Evaluate resources providing Hospital and Community Case Management (internally and externally), Navigation, and others to leverage resources and care processes effectively. Responsible for the oversight, management and optimization of all activities as they relate to inpatient, outpatient, palliative, home health, DME and other healthcare delivery programs internal to system or in partnership with system to ensure effective care coordination and deliver across the continuum. Oversee service needs and volumes. Direct management team in managing staffing levels and productivity. Provide communication to management team and department associates through huddles, staff meetings and other forms of communication to relay updates regarding department updates, organizational activities, financial performance, educational opportunities, interdepartmental activities and QI activities.
Participate, with other System and Care Site resources including Transformation and Innovation, in the development and implementation of programs to ensure that patient care coordination and case management improve quality, continuity, and resource utilization in the most appropriate setting. Ensure effective working relationships within the department/unit team and interdepartmentally within the care site/location. Lead and participates in interdisciplinary committees throughout the organization.

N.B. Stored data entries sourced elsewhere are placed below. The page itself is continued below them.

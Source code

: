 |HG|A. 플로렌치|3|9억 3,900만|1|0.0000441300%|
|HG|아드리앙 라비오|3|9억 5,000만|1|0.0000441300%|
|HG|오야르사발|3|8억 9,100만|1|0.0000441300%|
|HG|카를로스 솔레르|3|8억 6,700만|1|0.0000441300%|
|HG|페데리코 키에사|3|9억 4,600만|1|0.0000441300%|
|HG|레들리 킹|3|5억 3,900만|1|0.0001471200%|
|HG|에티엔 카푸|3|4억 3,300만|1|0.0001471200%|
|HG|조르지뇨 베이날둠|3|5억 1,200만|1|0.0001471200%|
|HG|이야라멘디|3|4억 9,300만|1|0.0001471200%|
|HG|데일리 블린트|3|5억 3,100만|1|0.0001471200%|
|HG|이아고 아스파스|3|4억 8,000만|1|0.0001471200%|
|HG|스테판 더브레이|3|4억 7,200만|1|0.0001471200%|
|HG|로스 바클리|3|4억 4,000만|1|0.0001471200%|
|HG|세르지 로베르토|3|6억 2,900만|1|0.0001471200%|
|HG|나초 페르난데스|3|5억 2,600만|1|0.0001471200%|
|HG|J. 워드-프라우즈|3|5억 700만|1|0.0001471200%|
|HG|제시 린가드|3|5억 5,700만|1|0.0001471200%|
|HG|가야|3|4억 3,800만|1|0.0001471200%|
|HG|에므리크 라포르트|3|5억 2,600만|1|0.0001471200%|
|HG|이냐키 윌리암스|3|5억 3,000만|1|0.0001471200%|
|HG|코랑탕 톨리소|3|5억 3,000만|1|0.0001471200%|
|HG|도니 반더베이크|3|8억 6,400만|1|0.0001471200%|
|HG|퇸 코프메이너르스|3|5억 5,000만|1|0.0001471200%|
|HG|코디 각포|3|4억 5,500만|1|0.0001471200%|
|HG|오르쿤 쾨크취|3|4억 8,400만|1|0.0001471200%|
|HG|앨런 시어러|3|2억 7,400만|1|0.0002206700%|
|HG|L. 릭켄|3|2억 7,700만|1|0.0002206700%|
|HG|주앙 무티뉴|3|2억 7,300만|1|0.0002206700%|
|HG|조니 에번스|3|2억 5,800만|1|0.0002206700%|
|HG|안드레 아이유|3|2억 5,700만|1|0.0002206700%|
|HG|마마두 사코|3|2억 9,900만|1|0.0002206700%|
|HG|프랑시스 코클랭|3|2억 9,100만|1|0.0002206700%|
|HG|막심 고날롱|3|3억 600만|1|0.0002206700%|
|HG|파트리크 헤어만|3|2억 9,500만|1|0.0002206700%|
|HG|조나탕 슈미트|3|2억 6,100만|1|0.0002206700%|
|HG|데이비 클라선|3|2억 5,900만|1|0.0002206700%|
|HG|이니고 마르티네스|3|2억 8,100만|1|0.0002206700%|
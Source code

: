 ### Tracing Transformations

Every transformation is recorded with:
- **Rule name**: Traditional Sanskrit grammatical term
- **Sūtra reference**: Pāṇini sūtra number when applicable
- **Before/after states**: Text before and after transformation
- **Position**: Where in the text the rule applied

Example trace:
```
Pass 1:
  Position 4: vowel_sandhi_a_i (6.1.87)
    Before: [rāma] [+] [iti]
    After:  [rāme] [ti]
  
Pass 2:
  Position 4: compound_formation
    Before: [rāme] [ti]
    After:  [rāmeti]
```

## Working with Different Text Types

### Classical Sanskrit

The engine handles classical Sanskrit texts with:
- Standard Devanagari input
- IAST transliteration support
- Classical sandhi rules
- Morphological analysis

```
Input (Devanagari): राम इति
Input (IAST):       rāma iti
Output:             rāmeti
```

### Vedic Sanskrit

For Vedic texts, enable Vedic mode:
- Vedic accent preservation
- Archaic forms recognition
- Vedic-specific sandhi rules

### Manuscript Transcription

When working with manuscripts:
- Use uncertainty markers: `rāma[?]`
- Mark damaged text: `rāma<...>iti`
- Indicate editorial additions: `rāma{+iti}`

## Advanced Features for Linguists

Direct human resource functions such as interviewing, selection, orientation, education/training, feedback, performance evaluation, and policy and procedure development. Oversee the maintenance of personnel files, including documentation of appropriate staff orientation, competency, training, discipline and performance reviews. Oversee department timekeeping and payroll. Collaborate with Human Resources concerning employee issues and performance. Conduct employee coaching, counseling, disciplinary actions and annual appraisals. Ensure staff adherence to hospital and departmental policies and procedures.
Prepare the operational and capital budgets. Monitor and reports the performance of the department against budget. Develop annual operating plans, business plans for new services and changes in the organizational structure in the department. Present business plans, reports, and other statistical data to executive leadership team. Oversee capital equipment purchases and instrument service contracts.
Identify and drive quality and performance improvement initiatives. Create and interpret key performance metrics to develop system plans that mobilize the work force and achieve, maintain and improve the case management outcomes relative to improved experience of care and appropriate resource utilization. Ensure compliance with applicable regulatory guidelines and established departmental policies and procedures, objectives, quality assurance program, safety, environmental and infection control standards. Develop action plans in line with the organization's strategic initiatives and goals.
Participate in the Talent Management program. Mentor and provide development opportunities for leaders and identified high potential associates to ensure effective succession planning.
We expect excellence, which is why we require:
Bachelor’s degree in nursing.
Master’s in Healthcare or related field.
10 years’ experience in Case Management.
5+ years’ experience in a leadership position over multiple care sites or a health system.
ACM or CCM Certification is preferred.